Martin Van Buren (1782-1862) had been the attorney general of New York, Governor of New York, a Senator from New York, the Secretary of State, the Vice President under Andrew Jackson, and finally President.  His term did not go well and he was voted out of office in 1840.  However, he sought the Democratic nomination in 1844, but lost to Polk.  In the 1848 election, a party split over the regulation of slavery in the territories led to the Free Soil Party.  The Free Soilers nominated Van Buren.  His running mate was Charles Francis Adams, son of President John Quincy Adams, and grandson of President John Adams.  Though he won 10% of the votes, Van Buren won no electoral votes.

Millard Filmore (1800-1874) had been a congressman and President Zachary Taylor's vice president.  When Taylor died in July 1850, Filmore became president.  Filmore was ambivalent about running for a term of his own in the 1852 election.  He was unpopular with Northern Whigs.  A backroom deal to get the nomination to either Daniel Webster or Filmore fell through, and Winfield Scott became the party nominee.  By 1856, the Whig Party was split by slavery, many migrating to the new Republican Party.  The American Party - better known as the Know Nothing Party - gathered other remnants of the Whigs.  The party nominated Filmore.  Filmore did better than Van Buren, winning 21.5% of the popular vote and 8 electoral votes.

Ulysses Grant (1822-1885) had left the White House after two terms.  However, in the wake of the Hayes Presidency, he sought a return to the presidency.  Many felt that this was a breech of Washington's two-term limit, which surely impacted later results.  In a convention fight, Grant was the lead candidate, but could not secure enough delegates for the nomination.  Eventually, the convention selected James Garfield for the nomination.

Grover Cleveland (1837-1908) had won the presidency in 1884, the first Democrat to do so since James Buchanan in 1856.  However, he was voted out in 1888.  Cleveland was determined to return to office.  In the 1892 campaign, he was his party's clear frontrunner, but only narrowly secured the nomination.  He then went on to win the election, becoming the first - and so far only - president to serve non-consecutive terms.  Cleveland did not seek re-election in 1896, perhaps because his party had disowned him for his stance on the gold standard.  He supported the National Democratic Party in 1896 but refused to be the party nominee; this was a splinter party that supported the gold standard.

Theodore Roosevelt (1858-1919) had been a New York Assemblyman, New York City Police Commissioner, Governor of New York, Colonel in the Spanish-American War, and Vice President under William McKinley.  He became president on McKinley's assassination and was handily re-elected in 1904.  He selected William Howard Taft to succeed him in 1908.  Displeased with the Taft Administration, Roosevelt sought to win the Republican nomination.  That Taft's margin of victory at the convention came from Southern states that Republicans hadn't won since the 1870s irked Roosevelt.  He formed the Bullmoose Party and thus elected Woodrow Wilson.  Roosevelt won 27% of the popular vote and 88 electoral votes.  Taft won 23% of the vote and only 8 electoral votes.

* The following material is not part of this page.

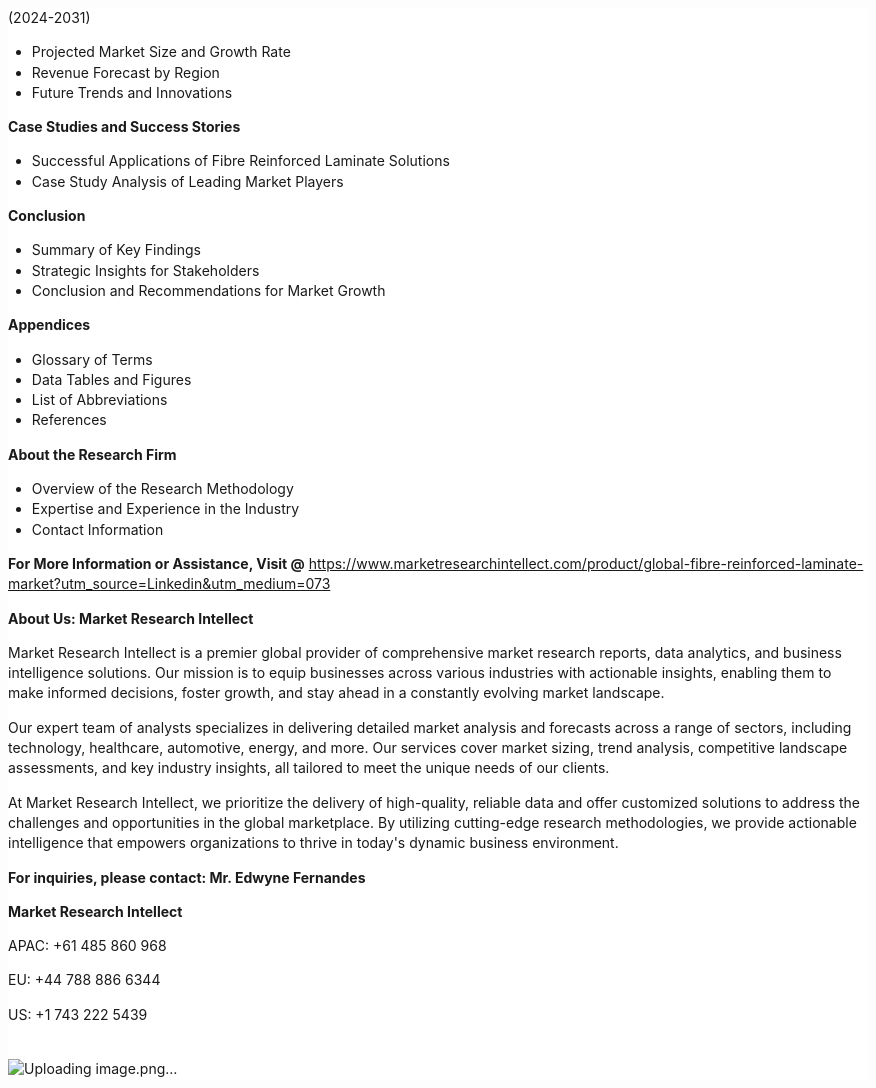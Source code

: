 (2024-2031)</strong></p><ul><li>Projected Market Size and Growth Rate</li><li>Revenue Forecast by Region</li><li>Future Trends and Innovations</li></ul><p><strong>Case Studies and Success Stories</strong></p><ul><li>Successful Applications of Fibre Reinforced Laminate Solutions</li><li>Case Study Analysis of Leading Market Players</li></ul><p><strong>Conclusion</strong></p><ul><li>Summary of Key Findings</li><li>Strategic Insights for Stakeholders</li><li>Conclusion and Recommendations for Market Growth</li></ul><p><strong>Appendices</strong></p><ul><li>Glossary of Terms</li><li>Data Tables and Figures</li><li>List of Abbreviations</li><li>References</li></ul><p><strong>About the Research Firm</strong></p><ul><li>Overview of the Research Methodology</li><li>Expertise and Experience in the Industry</li><li>Contact Information</li></ul></div><div class="article-main__content" data-test-id="publishing-text-block"><p><span class="font-[700]"><strong>For More Information or Assistance, Visit @</strong>&nbsp;<a href="https://www.marketresearchintellect.com/product/global-fibre-reinforced-laminate-market?utm_source=Linkedin&utm_medium=073">https://www.marketresearchintellect.com/product/global-fibre-reinforced-laminate-market?utm_source=Linkedin&utm_medium=073</a></span></p><p><strong>About Us: Market Research Intellect</strong></p><p>Market Research Intellect is a premier global provider of comprehensive market research reports, data analytics, and business intelligence solutions. Our mission is to equip businesses across various industries with actionable insights, enabling them to make informed decisions, foster growth, and stay ahead in a constantly evolving market landscape.</p><p>Our expert team of analysts specializes in delivering detailed market analysis and forecasts across a range of sectors, including technology, healthcare, automotive, energy, and more. Our services cover market sizing, trend analysis, competitive landscape assessments, and key industry insights, all tailored to meet the unique needs of our clients.</p><p>At Market Research Intellect, we prioritize the delivery of high-quality, reliable data and offer customized solutions to address the challenges and opportunities in the global marketplace. By utilizing cutting-edge research methodologies, we provide actionable intelligence that empowers organizations to thrive in today's dynamic business environment.</p><p><strong>For inquiries, please contact: Mr. Edwyne Fernandes</strong></p><p><strong>Market Research Intellect</strong></p><p>APAC: +61 485 860 968</p><p>EU: +44 788 886 6344</p><p>US: +1 743 222 5439</p></div><div class="article-main__content" data-test-id="publishing-text-block">&nbsp;</div>
![Uploading image.png…]()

Donald Trump (1946-) is the first man elected to the presidency who had been neither a politician or a soldier.  After a tumultuous presidency, he was defeated for re-election in one of the most troubled elections on record.  He claimed it was stolen.  He is currently the leading nominee for the Republican Party, having won both Iowa and New Hampshire thus far.  If successful, he will repeat Grover Cleveland's achievement.  Even if not elected, he will be the first ex-president to secure his party's nomination for another run and not win.

Clearly, most modern presidents learned from history that it was almost certainly a losing proposition.  Also, the 25th Amendment limited a president to 10 years, which would have nixed both Grant and Roosevelt's efforts.